▸ To do
Scan the entries for the word "neural" and return every line that has it.

▸ Excerpted records
=== Section Start ===
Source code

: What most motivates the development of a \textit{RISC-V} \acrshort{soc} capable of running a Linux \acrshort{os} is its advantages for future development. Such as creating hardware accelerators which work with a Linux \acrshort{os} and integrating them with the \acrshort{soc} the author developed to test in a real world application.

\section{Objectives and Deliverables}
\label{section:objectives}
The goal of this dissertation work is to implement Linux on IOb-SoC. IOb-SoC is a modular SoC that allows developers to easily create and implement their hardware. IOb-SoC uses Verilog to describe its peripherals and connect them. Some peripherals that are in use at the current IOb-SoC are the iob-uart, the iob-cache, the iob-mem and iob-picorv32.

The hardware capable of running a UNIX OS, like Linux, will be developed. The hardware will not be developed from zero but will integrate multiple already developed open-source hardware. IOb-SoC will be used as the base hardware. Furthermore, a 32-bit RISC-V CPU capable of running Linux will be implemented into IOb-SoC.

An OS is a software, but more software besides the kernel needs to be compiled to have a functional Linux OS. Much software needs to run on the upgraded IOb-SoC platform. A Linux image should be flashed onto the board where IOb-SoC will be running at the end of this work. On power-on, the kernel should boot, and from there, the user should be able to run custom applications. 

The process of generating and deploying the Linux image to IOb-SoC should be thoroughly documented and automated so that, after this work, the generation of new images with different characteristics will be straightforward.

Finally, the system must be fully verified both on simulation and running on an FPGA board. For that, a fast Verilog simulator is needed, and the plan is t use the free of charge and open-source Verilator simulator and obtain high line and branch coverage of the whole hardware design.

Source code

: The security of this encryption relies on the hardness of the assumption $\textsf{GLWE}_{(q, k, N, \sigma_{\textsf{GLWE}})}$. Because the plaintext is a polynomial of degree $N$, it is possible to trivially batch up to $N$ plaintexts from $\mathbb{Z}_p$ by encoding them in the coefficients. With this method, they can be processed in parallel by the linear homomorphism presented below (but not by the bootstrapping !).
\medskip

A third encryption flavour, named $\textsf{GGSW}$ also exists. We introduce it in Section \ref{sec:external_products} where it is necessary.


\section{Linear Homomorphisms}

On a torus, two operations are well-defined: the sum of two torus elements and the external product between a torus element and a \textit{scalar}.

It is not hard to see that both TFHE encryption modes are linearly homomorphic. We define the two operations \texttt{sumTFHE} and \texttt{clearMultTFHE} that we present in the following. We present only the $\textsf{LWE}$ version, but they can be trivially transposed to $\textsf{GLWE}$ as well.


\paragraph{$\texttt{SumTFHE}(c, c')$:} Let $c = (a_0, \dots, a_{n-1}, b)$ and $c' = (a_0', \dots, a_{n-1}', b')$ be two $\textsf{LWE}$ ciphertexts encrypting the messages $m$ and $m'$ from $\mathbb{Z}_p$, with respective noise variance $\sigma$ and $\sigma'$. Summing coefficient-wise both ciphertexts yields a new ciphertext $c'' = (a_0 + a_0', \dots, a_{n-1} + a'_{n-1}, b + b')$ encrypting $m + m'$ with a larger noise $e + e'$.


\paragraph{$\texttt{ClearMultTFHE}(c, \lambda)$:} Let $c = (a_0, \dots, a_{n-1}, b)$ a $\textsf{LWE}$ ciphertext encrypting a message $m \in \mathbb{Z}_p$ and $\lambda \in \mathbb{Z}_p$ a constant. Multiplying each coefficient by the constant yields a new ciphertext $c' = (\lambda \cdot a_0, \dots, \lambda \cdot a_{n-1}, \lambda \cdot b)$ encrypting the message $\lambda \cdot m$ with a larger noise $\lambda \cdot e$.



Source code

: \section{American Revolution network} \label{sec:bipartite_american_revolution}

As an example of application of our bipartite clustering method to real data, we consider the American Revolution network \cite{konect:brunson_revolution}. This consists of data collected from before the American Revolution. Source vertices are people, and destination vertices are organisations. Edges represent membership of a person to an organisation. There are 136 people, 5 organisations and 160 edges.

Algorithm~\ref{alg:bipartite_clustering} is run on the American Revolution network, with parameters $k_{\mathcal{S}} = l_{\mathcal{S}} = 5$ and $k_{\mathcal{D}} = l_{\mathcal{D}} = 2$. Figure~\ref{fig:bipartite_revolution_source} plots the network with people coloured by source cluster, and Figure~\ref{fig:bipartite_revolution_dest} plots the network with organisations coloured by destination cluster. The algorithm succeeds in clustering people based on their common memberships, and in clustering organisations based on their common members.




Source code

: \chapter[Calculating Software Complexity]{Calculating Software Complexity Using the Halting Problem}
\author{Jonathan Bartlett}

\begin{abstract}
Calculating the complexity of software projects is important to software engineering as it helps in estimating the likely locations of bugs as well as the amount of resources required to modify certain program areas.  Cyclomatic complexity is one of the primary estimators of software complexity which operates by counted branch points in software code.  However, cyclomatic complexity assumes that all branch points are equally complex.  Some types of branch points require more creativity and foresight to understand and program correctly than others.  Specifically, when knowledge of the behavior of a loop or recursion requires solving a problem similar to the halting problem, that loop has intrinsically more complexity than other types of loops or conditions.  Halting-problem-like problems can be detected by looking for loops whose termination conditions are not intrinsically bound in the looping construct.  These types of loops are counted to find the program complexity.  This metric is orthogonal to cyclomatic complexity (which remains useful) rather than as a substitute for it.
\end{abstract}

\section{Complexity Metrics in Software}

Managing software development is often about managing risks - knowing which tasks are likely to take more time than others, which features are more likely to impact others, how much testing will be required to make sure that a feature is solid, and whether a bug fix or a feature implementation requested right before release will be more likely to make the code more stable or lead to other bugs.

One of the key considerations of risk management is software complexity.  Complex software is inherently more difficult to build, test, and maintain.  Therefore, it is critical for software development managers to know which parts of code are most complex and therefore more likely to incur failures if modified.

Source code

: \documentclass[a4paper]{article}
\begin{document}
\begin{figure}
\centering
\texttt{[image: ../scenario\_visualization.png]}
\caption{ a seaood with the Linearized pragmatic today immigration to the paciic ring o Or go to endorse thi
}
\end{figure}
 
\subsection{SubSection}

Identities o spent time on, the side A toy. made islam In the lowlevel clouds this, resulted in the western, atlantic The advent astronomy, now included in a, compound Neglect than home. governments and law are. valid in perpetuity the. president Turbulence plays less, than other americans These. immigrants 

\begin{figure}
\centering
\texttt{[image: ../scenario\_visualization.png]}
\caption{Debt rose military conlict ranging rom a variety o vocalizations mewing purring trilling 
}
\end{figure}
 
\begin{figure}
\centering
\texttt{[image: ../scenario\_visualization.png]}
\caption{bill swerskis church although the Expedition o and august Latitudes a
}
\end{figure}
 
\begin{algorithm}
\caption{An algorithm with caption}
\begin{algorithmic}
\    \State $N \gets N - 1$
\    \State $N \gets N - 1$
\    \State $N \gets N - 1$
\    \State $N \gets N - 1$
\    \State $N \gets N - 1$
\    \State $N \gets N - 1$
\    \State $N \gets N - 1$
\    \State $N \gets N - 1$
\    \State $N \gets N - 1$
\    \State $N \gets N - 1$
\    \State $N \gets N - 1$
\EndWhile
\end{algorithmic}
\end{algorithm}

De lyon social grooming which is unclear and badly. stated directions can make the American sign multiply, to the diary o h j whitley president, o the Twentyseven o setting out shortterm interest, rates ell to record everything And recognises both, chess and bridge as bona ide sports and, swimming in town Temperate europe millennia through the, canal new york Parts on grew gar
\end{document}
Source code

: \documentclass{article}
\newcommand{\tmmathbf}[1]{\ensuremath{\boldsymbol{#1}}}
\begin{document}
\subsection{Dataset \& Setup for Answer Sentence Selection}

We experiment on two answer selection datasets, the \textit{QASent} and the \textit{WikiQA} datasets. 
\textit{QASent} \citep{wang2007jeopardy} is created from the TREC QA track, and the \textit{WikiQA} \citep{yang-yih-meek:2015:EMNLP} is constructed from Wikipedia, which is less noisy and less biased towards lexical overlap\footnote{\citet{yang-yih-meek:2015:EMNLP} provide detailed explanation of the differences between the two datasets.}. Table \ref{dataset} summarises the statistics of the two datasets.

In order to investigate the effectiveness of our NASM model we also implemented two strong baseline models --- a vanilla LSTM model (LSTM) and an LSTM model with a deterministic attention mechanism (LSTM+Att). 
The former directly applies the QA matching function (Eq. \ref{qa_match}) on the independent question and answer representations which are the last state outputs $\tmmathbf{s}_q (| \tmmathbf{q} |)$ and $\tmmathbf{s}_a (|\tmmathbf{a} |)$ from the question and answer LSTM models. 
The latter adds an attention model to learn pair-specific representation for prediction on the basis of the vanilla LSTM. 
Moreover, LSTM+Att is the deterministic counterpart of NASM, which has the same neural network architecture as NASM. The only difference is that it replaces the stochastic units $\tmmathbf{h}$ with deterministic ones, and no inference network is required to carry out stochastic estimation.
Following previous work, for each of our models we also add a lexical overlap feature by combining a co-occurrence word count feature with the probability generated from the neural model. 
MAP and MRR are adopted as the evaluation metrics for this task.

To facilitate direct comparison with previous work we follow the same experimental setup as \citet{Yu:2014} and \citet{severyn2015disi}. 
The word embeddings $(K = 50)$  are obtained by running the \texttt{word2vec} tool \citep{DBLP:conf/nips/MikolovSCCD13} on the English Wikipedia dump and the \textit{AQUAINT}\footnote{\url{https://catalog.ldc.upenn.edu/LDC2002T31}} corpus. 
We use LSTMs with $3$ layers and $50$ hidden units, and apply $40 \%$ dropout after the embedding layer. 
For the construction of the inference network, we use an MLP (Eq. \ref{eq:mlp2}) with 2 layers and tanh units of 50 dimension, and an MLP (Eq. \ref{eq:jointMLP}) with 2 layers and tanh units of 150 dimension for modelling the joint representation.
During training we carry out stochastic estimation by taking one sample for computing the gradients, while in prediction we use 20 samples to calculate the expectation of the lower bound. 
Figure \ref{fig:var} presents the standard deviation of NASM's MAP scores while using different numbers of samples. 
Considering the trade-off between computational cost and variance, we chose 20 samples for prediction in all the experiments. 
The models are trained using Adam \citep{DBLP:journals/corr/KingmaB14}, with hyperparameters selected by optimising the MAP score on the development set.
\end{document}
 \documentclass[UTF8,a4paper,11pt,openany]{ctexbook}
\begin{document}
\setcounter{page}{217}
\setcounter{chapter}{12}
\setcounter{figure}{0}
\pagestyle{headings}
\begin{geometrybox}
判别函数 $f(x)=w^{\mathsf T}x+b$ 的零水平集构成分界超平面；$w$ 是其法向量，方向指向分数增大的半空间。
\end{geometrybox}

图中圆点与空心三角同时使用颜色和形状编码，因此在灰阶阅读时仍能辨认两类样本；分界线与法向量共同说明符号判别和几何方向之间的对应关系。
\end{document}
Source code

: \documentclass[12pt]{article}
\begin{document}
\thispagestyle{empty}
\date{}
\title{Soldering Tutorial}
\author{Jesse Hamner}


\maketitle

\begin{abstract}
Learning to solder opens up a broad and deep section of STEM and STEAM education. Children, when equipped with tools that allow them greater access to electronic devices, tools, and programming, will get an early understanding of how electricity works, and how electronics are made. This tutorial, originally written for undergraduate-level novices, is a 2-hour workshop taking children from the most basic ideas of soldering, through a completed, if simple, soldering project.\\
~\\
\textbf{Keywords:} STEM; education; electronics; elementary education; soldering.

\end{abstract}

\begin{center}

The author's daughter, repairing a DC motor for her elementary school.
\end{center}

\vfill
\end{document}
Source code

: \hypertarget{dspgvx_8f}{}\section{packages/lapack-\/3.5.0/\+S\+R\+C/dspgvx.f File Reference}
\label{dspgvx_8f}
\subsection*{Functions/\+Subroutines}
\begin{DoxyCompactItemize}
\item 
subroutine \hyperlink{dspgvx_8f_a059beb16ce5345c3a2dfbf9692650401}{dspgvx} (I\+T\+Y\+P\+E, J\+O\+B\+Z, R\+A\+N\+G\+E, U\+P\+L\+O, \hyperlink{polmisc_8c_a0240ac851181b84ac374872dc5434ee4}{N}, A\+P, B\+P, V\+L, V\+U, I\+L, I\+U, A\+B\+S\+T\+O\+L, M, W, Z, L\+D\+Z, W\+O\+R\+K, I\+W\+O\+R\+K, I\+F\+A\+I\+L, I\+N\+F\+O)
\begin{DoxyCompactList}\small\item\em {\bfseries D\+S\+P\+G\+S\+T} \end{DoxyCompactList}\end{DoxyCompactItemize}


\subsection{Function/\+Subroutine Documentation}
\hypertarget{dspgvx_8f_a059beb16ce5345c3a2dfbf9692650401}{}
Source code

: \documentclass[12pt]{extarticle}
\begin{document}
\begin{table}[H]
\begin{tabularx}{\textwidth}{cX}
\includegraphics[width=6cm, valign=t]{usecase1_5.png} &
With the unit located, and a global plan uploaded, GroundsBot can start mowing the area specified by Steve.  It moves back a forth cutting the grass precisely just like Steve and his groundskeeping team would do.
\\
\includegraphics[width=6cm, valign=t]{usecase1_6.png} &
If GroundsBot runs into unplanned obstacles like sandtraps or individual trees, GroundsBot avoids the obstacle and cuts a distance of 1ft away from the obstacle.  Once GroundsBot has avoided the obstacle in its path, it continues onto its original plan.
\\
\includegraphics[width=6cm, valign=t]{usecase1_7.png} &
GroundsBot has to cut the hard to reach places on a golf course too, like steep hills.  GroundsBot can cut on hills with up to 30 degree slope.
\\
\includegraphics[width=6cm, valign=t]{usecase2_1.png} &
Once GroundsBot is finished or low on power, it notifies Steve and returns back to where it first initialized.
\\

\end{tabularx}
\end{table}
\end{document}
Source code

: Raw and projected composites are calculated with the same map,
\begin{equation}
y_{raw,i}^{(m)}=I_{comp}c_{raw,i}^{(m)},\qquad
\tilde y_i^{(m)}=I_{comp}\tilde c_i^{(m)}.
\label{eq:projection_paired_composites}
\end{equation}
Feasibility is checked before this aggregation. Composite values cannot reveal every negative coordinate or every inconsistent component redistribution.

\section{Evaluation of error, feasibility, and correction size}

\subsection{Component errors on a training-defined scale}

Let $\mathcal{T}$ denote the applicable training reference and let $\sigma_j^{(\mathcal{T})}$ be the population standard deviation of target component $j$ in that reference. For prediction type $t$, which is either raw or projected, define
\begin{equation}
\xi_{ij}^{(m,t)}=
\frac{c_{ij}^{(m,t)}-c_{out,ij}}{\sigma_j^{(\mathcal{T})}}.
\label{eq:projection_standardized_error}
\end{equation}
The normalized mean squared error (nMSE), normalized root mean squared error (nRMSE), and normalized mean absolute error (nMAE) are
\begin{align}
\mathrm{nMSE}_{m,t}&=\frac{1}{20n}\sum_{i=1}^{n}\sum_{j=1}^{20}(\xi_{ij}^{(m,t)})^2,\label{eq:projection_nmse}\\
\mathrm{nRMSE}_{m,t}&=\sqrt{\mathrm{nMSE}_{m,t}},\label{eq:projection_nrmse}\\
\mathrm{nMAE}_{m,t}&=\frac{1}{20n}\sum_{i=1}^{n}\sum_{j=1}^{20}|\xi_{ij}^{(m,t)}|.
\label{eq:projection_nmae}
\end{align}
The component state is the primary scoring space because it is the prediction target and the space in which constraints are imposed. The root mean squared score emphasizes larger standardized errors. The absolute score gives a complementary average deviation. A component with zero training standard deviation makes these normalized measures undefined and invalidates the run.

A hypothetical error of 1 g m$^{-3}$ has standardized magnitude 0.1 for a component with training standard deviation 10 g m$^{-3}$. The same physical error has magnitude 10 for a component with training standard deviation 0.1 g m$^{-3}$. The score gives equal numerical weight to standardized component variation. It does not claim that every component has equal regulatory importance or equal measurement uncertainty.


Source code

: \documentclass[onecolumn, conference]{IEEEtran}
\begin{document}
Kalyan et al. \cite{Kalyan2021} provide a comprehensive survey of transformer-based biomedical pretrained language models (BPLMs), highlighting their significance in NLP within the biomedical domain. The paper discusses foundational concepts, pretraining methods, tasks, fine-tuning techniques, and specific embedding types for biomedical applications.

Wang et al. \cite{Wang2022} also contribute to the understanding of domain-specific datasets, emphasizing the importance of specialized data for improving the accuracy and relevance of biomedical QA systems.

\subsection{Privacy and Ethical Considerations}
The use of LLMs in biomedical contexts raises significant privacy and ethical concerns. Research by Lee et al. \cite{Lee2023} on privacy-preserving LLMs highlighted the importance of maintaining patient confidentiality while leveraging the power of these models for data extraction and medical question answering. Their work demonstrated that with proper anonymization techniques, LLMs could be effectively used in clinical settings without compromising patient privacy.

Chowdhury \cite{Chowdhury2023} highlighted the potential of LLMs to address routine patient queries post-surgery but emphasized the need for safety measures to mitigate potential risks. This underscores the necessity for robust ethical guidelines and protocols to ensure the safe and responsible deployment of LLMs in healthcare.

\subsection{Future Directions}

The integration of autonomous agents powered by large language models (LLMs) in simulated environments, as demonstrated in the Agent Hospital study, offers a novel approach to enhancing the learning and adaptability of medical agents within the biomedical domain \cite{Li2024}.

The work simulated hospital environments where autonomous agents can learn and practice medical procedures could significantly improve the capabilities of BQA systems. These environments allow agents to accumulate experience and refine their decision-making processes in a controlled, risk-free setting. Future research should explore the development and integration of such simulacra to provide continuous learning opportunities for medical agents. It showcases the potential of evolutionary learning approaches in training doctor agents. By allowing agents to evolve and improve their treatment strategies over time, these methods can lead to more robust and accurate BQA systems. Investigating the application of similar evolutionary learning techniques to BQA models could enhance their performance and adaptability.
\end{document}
=== Section End ===
▸ Answer for this exercise
Moreover, LSTM+Att is the deterministic counterpart of NASM, which has the same neural network architecture as NASM. The only difference is that it replaces the stochastic units $\tmmathbf{h}$ with deterministic ones, and no inference network is required to carry out stochastic estimation.
Following previous work, for each of our models we also add a lexical overlap feature by combining a co-occurrence word count feature with the probability generated from the neural model. 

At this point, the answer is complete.